The recent federal budget opened the door for a review of the income tax system. Such a review is welcome and long overdue. There are at least four reasons why tax reform should be treated as a policy and economic priority.

First, the tax system is not providing the best incentives for work and investment. In general, we tax work and investment income too much and consumption too little, which rewards short-term activity but discourages long-term investment - this in an economy with problems of productivity and growth.

We give an income tax break to firms based on size, not their growth ambitions. The tax system does little to provide adequate income support for the weakest in our society and conceals a “welfare wall” of high effective marginal tax rates, discouraging low-income Canadians from fully participating in the work force. And we are about to make the system more complex by using it to deal with emerging issues such as climate change.

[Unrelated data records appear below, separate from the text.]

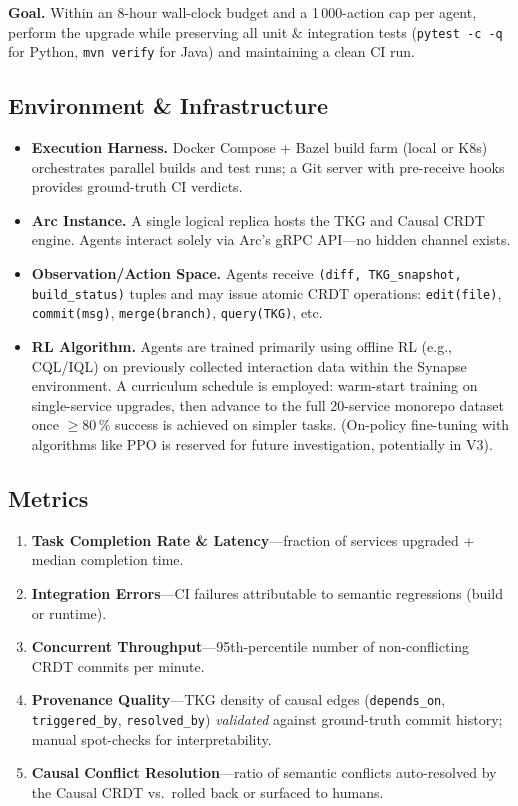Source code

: \documentclass{article}
\begin{document}
\smallskip
\noindent\textbf{Goal.}
Within an 8-hour wall-clock budget and a 1\,000-action cap per agent, perform the upgrade while preserving all unit $\&$ integration tests (\texttt{pytest -c -q} for Python, \texttt{mvn verify} for Java) and maintaining a clean CI run.

\subsection{Environment \& Infrastructure}
\begin{itemize}
    \item \textbf{Execution Harness.} Docker Compose + Bazel build farm (local or K8s) orchestrates parallel builds and test runs; a Git server with pre-receive hooks provides ground-truth CI verdicts.
    \item \textbf{Arc Instance.} A single logical replica hosts the TKG and Causal CRDT engine.  Agents interact solely via Arc’s gRPC API—no hidden channel exists.
    \item \textbf{Observation/Action Space.}
          Agents receive \texttt{(diff, TKG\_snapshot, build\_status)} tuples and may issue atomic CRDT operations: \texttt{edit(file)}, \texttt{commit(msg)}, \texttt{merge(branch)}, \texttt{query(TKG)}, etc.
    \item \textbf{RL Algorithm.} Agents are trained primarily using offline RL (e.g., CQL/IQL) on previously collected interaction data within the Synapse environment. A curriculum schedule is employed: warm-start training on single-service upgrades, then advance to the full 20-service monorepo dataset once $\ge$80\,\% success is achieved on simpler tasks. (On-policy fine-tuning with algorithms like PPO is reserved for future investigation, potentially in V3).
\end{itemize}

\subsection{Metrics}
\begin{enumerate}
    \item \textbf{Task Completion Rate \& Latency}—fraction of services upgraded + median completion time.
    \item \textbf{Integration Errors}—CI failures attributable to semantic regressions (build or runtime).
    \item \textbf{Concurrent Throughput}—95th-percentile number of non-conflicting CRDT commits per minute.
    \item \textbf{Provenance Quality}—TKG density of causal edges (\verb|depends_on|, \verb|triggered_by|, \verb|resolved_by|) \emph{validated} against ground-truth commit history; manual spot-checks for interpretability.
    \item \textbf{Causal Conflict Resolution}—ratio of semantic conflicts auto-resolved by the Causal CRDT vs.\ rolled back or surfaced to humans.
\end{enumerate}
\end{document}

In a time of feeble economic growth, the tax system needs to provide the best array of incentives for labour force participation, growth-oriented entrepreneurship and sustainable wealth creation.

Second, the system is imposing high compliance costs on individuals and businesses. Available estimates suggest up to three-quarters of individuals now pay someone else to complete their income tax filings, in what is supposed to be a self-administered system. Tax compliance costs a typical firm 1 to 2 per cent of operating costs.

While tax management by skilled professionals adds to economic activity, the money spent by firms and individuals on tax advice is not available for other purposes. Few of us would identify tax compliance as our highest marginal spending priority. A better-designed tax system would cut the costs of tax compliance and public administration, reduce the incentives for tax avoidance and support the nation’s productivity and competitiveness.

Third, the value-for-money proposition is questionable for many tax expenditures. There is remarkably little public analysis or debate about whether specific tax expenditures have delivered the promised economic or social benefits. In contrast, most federal and provincial public spending programs - from national defence to health care - are intensely debated. Furthermore, tax expenditures add complexity to the tax system, putting more pressure on the Canada Revenue Agency for enforcement - which is at best inefficient and at worst illogical.

Once introduced, tax expenditures have often gotten a free pass from the news media, researchers and thought leaders. This is more likely a sin of omission than commission, but it represents a major gap in the public finance debate.

Finally, thanks to the myriad tax expenditures, the tax system is leaking revenue. Finance Canada recently (and thankfully) published a full list of federal tax subsidies or exemptions that totalled $157-billion in annual forgone federal revenue - equal to over half of current federal spending programs. Now, many items on the list may be priorities for Canadians, but the sheer volume of tax expenditure items suggests that many are worth reviewing. Some of the exemptions were put in place long ago to address a particular issue at the time, but have led to subsidy-addicted sectors, firms and individuals.

Of course, if tax revenue is leaking because of low-priority tax expenditures, current tax rates on income and consumption are by necessity higher than they could be. A more simple, transparent and even-handed tax system would create room to reduce marginal tax rates- perhaps significantly - which should be attractive to policy makers. It would also lead to the development of a better portfolio mix of businesses - one that is more productive and built on the relative strengths of the country.

A comprehensive review of the tax system is long overdue, perhaps starting with income taxes - but not ending there. Kicking the can down the road won’t make the structural issues with our cluttered tax system go away and will not support the country’s need for increased productivity and entrepreneurship.